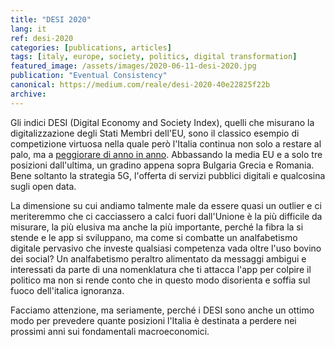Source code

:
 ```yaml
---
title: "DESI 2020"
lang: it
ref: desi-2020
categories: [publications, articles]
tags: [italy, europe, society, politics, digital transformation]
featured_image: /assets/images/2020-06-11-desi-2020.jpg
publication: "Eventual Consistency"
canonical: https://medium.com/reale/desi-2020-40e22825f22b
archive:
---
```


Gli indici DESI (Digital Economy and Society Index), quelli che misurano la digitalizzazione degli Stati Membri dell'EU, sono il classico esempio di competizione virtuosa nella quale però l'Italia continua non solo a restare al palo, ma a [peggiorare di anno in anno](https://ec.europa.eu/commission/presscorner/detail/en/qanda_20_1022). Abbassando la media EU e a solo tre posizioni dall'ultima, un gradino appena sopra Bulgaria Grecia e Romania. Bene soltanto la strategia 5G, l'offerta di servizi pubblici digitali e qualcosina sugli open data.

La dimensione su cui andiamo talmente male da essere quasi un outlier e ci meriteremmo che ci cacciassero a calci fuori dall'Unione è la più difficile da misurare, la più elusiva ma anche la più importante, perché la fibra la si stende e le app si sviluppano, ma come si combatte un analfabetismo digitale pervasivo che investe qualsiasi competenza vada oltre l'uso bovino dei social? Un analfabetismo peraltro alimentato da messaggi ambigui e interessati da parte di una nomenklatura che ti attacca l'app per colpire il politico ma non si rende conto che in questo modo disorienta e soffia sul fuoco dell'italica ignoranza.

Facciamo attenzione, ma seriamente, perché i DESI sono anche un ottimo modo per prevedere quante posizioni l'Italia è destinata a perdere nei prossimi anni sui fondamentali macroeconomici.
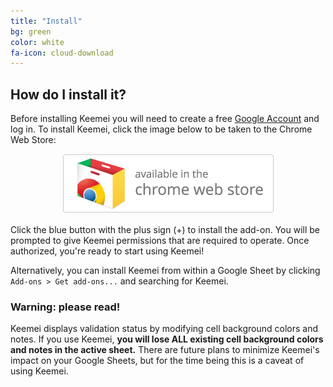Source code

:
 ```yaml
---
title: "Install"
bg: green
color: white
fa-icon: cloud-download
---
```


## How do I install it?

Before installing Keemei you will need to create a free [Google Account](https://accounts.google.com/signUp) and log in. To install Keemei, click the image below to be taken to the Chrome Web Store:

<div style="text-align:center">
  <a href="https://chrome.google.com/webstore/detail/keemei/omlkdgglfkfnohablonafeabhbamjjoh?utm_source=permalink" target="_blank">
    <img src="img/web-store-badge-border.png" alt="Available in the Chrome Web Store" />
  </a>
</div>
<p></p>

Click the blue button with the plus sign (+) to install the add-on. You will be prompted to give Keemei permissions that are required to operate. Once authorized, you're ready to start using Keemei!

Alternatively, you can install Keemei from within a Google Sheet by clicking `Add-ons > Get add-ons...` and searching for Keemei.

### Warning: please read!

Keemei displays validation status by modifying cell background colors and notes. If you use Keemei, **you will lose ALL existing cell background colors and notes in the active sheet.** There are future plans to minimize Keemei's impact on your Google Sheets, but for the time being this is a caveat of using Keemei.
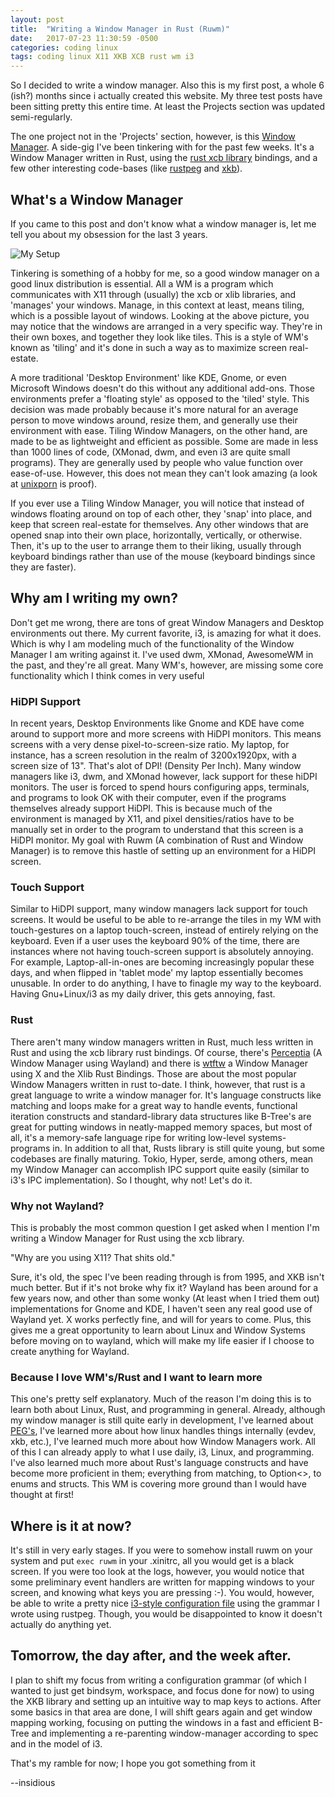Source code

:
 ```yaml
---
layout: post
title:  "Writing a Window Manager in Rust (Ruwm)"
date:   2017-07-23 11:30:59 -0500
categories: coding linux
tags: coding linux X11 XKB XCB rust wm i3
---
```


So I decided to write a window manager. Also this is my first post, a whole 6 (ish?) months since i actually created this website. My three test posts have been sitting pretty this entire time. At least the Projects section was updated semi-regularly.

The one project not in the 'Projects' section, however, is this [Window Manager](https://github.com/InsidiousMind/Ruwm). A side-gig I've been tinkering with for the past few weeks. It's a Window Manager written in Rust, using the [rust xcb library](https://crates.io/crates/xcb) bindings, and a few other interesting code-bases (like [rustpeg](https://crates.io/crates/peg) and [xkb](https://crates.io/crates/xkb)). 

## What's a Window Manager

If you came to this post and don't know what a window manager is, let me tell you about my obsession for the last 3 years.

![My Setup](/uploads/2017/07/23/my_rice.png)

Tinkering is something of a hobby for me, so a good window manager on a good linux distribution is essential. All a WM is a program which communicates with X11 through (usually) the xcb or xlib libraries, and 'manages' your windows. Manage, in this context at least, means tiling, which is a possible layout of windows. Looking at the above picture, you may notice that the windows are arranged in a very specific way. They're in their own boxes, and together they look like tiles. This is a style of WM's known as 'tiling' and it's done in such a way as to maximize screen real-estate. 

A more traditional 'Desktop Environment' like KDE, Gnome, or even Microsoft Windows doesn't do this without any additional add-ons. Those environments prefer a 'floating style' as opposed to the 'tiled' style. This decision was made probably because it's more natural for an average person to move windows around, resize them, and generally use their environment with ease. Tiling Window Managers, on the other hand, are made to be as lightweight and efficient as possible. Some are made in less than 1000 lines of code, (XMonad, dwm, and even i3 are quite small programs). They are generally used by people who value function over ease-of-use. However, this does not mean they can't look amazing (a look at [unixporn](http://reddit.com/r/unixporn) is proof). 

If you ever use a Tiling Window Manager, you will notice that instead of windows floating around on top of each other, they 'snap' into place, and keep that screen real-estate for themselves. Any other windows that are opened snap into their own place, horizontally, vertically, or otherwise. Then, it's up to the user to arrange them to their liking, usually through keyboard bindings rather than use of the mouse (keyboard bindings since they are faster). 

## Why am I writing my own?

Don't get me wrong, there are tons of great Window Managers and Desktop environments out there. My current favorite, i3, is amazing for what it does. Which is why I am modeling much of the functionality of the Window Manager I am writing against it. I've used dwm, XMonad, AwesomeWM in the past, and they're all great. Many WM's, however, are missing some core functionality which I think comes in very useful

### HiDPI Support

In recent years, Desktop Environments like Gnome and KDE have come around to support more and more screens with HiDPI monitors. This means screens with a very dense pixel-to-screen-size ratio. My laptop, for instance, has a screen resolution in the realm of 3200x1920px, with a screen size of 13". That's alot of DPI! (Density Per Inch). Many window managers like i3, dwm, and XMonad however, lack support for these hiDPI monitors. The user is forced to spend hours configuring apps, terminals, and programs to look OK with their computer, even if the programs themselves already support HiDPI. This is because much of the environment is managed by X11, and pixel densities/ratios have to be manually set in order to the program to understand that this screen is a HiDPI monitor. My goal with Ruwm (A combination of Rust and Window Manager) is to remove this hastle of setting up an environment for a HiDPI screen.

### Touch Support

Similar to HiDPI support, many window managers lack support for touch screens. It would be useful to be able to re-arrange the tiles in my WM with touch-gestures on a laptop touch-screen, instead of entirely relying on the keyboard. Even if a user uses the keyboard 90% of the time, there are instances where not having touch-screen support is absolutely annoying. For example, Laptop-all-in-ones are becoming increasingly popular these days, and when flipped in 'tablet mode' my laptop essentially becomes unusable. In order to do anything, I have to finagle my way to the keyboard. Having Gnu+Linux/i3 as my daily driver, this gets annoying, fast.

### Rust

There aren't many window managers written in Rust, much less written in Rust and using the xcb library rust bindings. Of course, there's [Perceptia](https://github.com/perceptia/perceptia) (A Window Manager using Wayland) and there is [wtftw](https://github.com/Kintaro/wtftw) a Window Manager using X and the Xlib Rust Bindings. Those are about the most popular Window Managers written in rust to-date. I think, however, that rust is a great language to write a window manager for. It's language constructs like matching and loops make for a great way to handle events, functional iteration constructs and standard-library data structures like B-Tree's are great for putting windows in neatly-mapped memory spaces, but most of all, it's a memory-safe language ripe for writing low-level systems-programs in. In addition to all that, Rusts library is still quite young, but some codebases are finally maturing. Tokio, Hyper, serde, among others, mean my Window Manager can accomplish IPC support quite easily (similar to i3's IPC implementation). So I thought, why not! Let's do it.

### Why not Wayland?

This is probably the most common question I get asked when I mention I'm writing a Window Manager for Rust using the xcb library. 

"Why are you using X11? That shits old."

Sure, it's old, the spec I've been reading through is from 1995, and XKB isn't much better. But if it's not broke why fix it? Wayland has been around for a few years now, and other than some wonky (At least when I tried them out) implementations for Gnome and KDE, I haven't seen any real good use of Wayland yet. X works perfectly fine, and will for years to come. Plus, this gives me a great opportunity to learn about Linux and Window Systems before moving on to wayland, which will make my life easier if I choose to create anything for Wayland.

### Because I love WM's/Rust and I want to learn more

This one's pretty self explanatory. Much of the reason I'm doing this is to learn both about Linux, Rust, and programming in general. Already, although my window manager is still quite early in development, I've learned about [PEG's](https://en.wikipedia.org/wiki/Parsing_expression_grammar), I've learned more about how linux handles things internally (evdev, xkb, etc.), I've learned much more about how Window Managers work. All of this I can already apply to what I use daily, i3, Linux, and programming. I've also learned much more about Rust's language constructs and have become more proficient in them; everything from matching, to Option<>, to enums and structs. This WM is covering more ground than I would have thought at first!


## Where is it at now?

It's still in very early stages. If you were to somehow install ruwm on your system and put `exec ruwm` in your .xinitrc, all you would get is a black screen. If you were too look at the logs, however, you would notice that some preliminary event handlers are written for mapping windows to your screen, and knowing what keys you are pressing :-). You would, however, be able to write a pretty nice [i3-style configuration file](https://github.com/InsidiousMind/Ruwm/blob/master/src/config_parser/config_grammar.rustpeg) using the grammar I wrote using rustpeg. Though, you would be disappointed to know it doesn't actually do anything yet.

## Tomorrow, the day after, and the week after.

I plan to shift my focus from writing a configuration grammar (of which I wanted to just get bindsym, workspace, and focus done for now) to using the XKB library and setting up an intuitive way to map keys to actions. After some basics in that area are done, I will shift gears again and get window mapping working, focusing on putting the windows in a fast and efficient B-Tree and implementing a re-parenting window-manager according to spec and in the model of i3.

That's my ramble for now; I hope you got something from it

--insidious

TASK DIRECTIONS: Above are some lines. Repeat exactly, and only, those from the line that has "## Where is it at now?" through the line that has "## Tomorrow, the".

ANSWER TO THIS TASK:
## Where is it at now?

It's still in very early stages. If you were to somehow install ruwm on your system and put `exec ruwm` in your .xinitrc, all you would get is a black screen. If you were too look at the logs, however, you would notice that some preliminary event handlers are written for mapping windows to your screen, and knowing what keys you are pressing :-). You would, however, be able to write a pretty nice [i3-style configuration file](https://github.com/InsidiousMind/Ruwm/blob/master/src/config_parser/config_grammar.rustpeg) using the grammar I wrote using rustpeg. Though, you would be disappointed to know it doesn't actually do anything yet.

## Tomorrow, the day after, and the week after.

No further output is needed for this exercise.